Key Take aways in this blog:

  • Overview of the observability features available in OCP.
  • How to enable observability for user defined projects.
  • How to configure a simple alert rule and configure a notification.
  • Set of commonly used metrics for reference.
  • Useful links to dive deep in to the possibilities.

OpenShift Container Platform includes a pre-configured, pre-installed, and self-updating monitoring stack that is based on the Prometheus open source project and its wider ecosystem. It provides monitoring of cluster components and includes a set of alerts to immediately notify about any occurring problems and a set of Grafana dashboards. 

User Interface features can be seen under “Observe” options.

The point to be noted is that the OCP clusters automatically come with the certain set of preconfigured alert rules, dashboards and metrics based on the cluster features, additional configuration must be performed to enable these features for “user defined projects” which is pretty much any applications that run on top of the clusters. Good news is this is just a one time activity to be done on the cluster.

Now let us review the different Tabs under Observability.

Alerting :

The Alerting tab shows you information about currently configured alerting rules  and active alerts. As you can see the Alerting rules provides the flexibility to filter the rules by state, severity and source.

In the “Alerts” tab one can see the generated alerts and can filter at different states and severity.  

Metrics UI(Prometheus Console) :

In addition to the Alerting screen, OpenShift’s built-in monitoring provides an interface to access metrics collected by Prometheus using the Prometheus Query Language (PromQL). The "Metrics" menu provides a way develop custom queries against Prometheus/metrics to run or there is a long list of queries that are already included which can be used to make more custom dashboards.Providing two examples below and a set of key metrics is available in https://github.com/CastawayEGR/summit23-analyzing-key-metrics

Etcd Request Latency Query : sum by (le)(increase(etcd_request_duration_seconds_bucket{job=~"api.*"}[$__rate_interval]))

OpenShift Namespace Memory Usage 
Query: round((sum by (namespace) (container_memory_usage_bytes{namespace=~"openshift-.*"})) / 1024 / 1024)


Now let us look at how to enable monitoring for the user defined projects

To configure core OpenShift Container Platform monitoring components, you must create the cluster-monitoring-config ConfigMap object in the openshift-monitoring project.

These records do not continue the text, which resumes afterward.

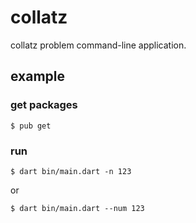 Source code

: # collatz

collatz problem command-line application.

## example

### get packages

`$ pub get`

### run

`$ dart bin/main.dart -n 123`

or

`$ dart bin/main.dart --num 123`
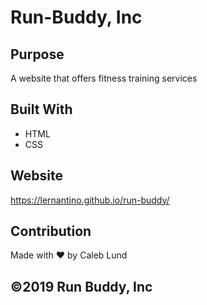 # Run-Buddy, Inc

## Purpose
A website that offers fitness training services 

## Built With
* HTML
* CSS

## Website
https://lernantino.github.io/run-buddy/

## Contribution
Made with ❤️ by Caleb Lund

## ©️2019 Run Buddy, Inc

https://access.redhat.com/documentation/en-us/openshift_container_platform/4.13/html/monitoring/configuring-the-monitoring-stack#creating-cluster-monitoring-configmap_configuring-the-monitoring-stack

This can be done by using oc command after logging in to the cluster or can be done through web console. Through the web console, the following object definition can be used

apiVersion: v1
kind: ConfigMap
metadata:
name: cluster-monitoring-config
namespace: openshift-monitoring
data:
config.yaml: |
  enableUserWorkload: true

Note: you can also create a file for this object and apply through the oc command.

This automatically creates the Prometheus workload and Thanos workload instances for the user defined projects under the openshift-user-workload-monitoring project as in this figure

 


 

Creating a user-defined workload monitoring config map

This is an optional step but a best practice to be adopted to configure the components that monitor user-defined projects as seen in the above diagram, you must create the user-workload-monitoring-config ConfigMap object in the openshift-user-workload-monitoring project.

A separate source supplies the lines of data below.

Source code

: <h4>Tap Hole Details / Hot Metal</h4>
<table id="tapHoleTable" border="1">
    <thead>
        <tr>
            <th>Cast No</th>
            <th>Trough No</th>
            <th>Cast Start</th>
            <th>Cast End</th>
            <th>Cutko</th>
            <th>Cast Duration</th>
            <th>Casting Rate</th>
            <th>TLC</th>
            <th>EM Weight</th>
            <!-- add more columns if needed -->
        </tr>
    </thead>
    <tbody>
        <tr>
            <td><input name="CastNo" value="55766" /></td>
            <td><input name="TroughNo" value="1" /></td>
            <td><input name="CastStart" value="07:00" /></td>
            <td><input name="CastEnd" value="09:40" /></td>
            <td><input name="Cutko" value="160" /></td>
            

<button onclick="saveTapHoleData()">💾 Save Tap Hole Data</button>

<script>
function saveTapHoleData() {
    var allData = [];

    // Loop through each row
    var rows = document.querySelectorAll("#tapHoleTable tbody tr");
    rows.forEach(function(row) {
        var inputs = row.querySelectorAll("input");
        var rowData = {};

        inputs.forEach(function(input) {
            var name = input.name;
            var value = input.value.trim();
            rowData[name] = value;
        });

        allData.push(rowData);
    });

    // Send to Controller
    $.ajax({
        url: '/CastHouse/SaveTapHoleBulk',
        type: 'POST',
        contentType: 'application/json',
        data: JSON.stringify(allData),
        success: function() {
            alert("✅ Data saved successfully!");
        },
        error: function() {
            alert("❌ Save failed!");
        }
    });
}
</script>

https://access.redhat.com/documentation/en-us/openshift_container_platform/4.13/html/monitoring/configuring-the-monitoring-stack#creating-user-defined-workload-monitoring-configmap_configuring-the-monitoring-stack 


For both the components at the OpenShift Monitoring and user defined monitoring components it is possible to configure a number of important features such as configuring persistent storage, node selectors to move monitoring components, configuring metrics collection profiles and more…

https://access.redhat.com/documentation/en-us/openshift_container_platform/4.13/html/monitoring/configuring-the-monitoring-stack#configurable-monitoring-components_configuring-the-monitoring-stack 

Sample Alert rule creation scenario:

Create a project named “testalerts”

Create an application from the samples basic nodejs from the developers view on the console using default values.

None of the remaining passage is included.